This is a cleaned-up version of my data exploration notebook. Things were starting to get cluttered in the other one.

### Potential Inquiries
* See where properties with multiple transactions gained and lost value --> (How many houses, how much value, by town, over different periods of time)
* Foreclosures-- where and when have there been a lot?
* Building of new developments? (Might be shown by selling many houses in a short period of time on a new road)
* Signs of house flipping, i.e. a purchase and a sale for significantly more within a short period
* Has recovery been different for different segments of the market (different price-range houses)?
* Are there observable effects of the crumbling fundations in the northeastern part of CT?

### Calculations
* Adjust sales prices for inflation/season -- there is a Python package for seasonal adjustment
* Take a close look at the assessment column
* Each town's assessment rate, or look at a hosue's sale ratio relative to its town only
* Distribution of house prices in given towns, or on given streets
* Town-by-town medians, ranges

In [1]:
import pandas as pd
import matplotlib
%matplotlib inline
pd.set_option('display.float_format', lambda x: '%.3f' % x)

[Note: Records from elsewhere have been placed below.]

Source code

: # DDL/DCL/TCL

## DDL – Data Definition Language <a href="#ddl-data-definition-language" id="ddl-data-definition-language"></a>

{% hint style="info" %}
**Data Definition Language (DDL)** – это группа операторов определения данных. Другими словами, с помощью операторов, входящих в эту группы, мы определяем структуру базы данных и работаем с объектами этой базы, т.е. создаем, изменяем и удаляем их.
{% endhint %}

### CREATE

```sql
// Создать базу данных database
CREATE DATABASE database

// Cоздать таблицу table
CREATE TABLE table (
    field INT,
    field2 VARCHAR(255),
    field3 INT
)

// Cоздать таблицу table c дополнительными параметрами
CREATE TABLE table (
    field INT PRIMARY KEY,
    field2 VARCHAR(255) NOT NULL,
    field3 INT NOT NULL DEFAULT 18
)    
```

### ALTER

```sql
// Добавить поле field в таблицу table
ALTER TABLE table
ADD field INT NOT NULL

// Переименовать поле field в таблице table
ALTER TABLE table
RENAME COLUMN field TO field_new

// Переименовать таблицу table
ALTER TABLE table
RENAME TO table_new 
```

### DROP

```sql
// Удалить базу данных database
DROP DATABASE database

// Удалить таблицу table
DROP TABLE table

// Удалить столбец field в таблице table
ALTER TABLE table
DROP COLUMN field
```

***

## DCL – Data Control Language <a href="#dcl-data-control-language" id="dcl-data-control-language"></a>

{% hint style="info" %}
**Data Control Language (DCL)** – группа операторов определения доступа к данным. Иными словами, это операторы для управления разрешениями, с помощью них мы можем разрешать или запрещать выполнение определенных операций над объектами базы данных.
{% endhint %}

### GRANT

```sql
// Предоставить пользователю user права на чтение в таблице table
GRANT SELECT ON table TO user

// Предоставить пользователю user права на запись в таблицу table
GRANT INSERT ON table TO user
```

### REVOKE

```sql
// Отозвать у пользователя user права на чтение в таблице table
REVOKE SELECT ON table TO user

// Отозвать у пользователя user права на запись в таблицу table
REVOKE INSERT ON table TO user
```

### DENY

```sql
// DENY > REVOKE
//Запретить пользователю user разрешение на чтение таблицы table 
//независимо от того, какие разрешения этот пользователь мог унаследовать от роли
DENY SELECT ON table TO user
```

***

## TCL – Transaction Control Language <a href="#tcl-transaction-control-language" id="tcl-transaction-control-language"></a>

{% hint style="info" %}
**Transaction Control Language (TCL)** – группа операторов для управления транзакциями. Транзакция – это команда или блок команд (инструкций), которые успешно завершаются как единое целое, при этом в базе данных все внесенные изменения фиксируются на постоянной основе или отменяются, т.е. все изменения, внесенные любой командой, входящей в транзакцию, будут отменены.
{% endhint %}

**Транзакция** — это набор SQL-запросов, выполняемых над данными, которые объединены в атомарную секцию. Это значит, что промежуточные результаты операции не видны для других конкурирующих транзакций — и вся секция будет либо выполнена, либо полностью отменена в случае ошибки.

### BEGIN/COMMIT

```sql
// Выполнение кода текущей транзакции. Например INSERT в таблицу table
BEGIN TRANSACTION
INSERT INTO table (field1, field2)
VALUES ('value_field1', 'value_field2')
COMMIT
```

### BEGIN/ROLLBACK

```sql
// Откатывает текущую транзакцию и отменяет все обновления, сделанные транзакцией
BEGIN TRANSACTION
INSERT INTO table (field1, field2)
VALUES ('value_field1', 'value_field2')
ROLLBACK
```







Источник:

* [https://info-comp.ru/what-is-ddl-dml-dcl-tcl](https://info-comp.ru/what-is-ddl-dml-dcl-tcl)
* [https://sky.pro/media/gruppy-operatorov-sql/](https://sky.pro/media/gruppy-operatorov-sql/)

#### Update MAX_YEAR when new data comes out.

In [2]:
MIN_YEAR = 2001
MAX_YEAR = 2016 # update this when new data comes out

#### Load in the clean data

In [3]:
def pull_out_recorded_year_and_month(df):
    """
    Returns a copy of df with columns Month and Year, which are extracted from DateRecorded.
    """
    new_df = df.copy()
    new_df['Year'] = new_df['DateRecorded'].str[6:10]
    new_df['Month'] = new_df['DateRecorded'].str[0:2]
    
    #new_df['Year'] = new_df['Year'].astype(int)
    
    return new_df

In [4]:
def combine_data_into_master_df():
    """
    Returns a DataFrame which combines all of the clean CSVs for each year.
    """
    # Combine the year-by-year clean csvs, which are located at 'data/clean_data_20xx_listings.csv'
    df = pd.read_csv('data/clean_data_' + str(MIN_YEAR) + '_listings.csv')
    for year in range(MIN_YEAR+1, MAX_YEAR+1):
        df = df.append(pd.read_csv('data/clean_data_' + str(year) + '_listings.csv'))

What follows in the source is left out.